The long QT syndromes are characterized by prolongation of the QT interval (Figure 18–33) and a predisposition to ventricular tachydysrhythmias, including torsade de pointes and sudden cardiac death.^83-85 Congenital long QT syndrome is an inherited disorder due to mutations in cation channel genes (channelopathies). Of the 13 described variants of congenital long QT syndrome, the three most common, accounting for about 90% of all cases, are mutations in a cardiac potassium channel for long QT syndrome types 1 and 2 and the sodium ion channel for long QT syndrome type 3.⁸⁵ With increased awareness and identification, the prevalence of congenital long QT syndrome is estimated to be 1 in 2000 live births. Acquired long QT syndrome can occur from electrolyte abnormalities (hypokalemia, hypomagnesemia), medication effects, and other disease states, such as acute coronary syndrome and severe left ventricular dysfunction.^86,87

Clinical Features

The normal QT interval corrected for heart rate (QTc) is up 440 milliseconds in adult males and 460 milliseconds in adult females. The risk of dysrhythmias associated with long QT syndrome increases as the QTc prolongs, with moderate risk when the QTc is between 480 and 499 milliseconds and significantly higher risk when the QTc is greater than 500 milliseconds.²⁷ Syncope is the most common symptom, and torsade de pointes is the most common dysrhythmia. A diagnostic scoring system has been created to assist in identifying patients with congenital long QT syndrome (Table 18-30).⁸⁸

Treatment

An important role for the emergency provider is to recognize this ECG pattern, especially in patients who present with syncope, and to refer for appropriate follow-up.⁸² Avoid exacerbating the underlying pathophysiology; do not use medications that possess channel blockade effects, impair cardiac repolarization, prolong the QT interval, and provoke tachydysrhythmias (https://crediblemeds.org/healthcare-providers/).⁸⁹ Correct underlying electrolyte abnormalities, especially those of potassium and magnesium. β-Blockers are the initial treatment for symptomatic patients with congenital long QT syndrome.⁹⁰ Propranolol and nadolol are the most effective β-blockers, and patients with congenital long QT syndrome type 1 are the most responsive.

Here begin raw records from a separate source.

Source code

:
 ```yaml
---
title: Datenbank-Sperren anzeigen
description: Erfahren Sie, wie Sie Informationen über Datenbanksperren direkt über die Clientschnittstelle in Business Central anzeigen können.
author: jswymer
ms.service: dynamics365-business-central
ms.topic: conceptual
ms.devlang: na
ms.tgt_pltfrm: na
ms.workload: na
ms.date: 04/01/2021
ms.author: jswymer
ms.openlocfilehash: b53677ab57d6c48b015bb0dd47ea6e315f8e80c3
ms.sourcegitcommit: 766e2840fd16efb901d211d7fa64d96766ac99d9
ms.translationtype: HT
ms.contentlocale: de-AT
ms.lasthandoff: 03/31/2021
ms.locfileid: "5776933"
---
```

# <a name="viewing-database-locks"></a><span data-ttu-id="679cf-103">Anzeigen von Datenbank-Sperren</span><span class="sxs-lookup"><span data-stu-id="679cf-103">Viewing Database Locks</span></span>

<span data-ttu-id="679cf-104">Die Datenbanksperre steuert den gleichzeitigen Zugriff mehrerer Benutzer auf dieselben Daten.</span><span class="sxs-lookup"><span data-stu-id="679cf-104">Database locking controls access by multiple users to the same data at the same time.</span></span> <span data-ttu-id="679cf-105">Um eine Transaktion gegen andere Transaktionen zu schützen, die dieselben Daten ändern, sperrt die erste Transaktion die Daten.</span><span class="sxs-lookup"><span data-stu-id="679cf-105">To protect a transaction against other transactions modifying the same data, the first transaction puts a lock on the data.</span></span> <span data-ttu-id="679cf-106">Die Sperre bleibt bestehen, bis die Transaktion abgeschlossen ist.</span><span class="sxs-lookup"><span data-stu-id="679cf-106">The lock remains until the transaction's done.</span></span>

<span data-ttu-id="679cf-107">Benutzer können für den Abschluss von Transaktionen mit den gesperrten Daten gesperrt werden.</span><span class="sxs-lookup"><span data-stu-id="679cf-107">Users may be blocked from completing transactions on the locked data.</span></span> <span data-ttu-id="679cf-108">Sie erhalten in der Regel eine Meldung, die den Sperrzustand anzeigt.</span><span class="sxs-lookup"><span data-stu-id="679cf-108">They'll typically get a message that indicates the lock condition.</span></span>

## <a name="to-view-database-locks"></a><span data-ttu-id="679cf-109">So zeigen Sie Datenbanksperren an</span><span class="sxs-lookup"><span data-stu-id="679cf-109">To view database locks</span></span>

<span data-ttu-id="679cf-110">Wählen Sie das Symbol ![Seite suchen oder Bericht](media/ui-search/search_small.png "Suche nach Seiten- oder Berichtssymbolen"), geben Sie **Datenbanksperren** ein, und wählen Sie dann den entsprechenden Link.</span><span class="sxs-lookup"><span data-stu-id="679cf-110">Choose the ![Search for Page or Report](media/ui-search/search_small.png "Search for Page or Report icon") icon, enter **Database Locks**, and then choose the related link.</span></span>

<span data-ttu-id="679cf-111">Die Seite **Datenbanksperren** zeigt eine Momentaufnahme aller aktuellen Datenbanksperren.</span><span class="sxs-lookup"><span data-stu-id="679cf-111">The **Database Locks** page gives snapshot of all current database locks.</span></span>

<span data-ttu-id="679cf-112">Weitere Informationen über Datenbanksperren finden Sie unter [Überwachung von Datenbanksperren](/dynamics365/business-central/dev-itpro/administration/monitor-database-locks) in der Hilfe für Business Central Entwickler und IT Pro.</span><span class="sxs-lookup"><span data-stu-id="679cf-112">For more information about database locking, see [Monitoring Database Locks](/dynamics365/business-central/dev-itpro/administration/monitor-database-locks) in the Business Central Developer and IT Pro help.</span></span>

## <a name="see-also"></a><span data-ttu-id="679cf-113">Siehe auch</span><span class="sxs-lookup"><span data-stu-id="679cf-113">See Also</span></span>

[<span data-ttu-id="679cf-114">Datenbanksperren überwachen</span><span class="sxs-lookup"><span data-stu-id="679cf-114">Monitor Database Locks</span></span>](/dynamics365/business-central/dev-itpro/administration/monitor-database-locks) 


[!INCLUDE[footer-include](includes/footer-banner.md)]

Lifestyle modifications are beneficial in congenital long QT syndrome.⁹¹ Exercise is a trigger for lethal dysrhythmic events, especially in patients with congenital long QT syndrome type 1, where swimming is notably dangerous. Patients with congenital long QT syndrome type 2 are sensitive to decreased serum potassium and are at risk for lethal cardiac events triggered by emotions or being startled, as being roughly aroused from rest or sleep.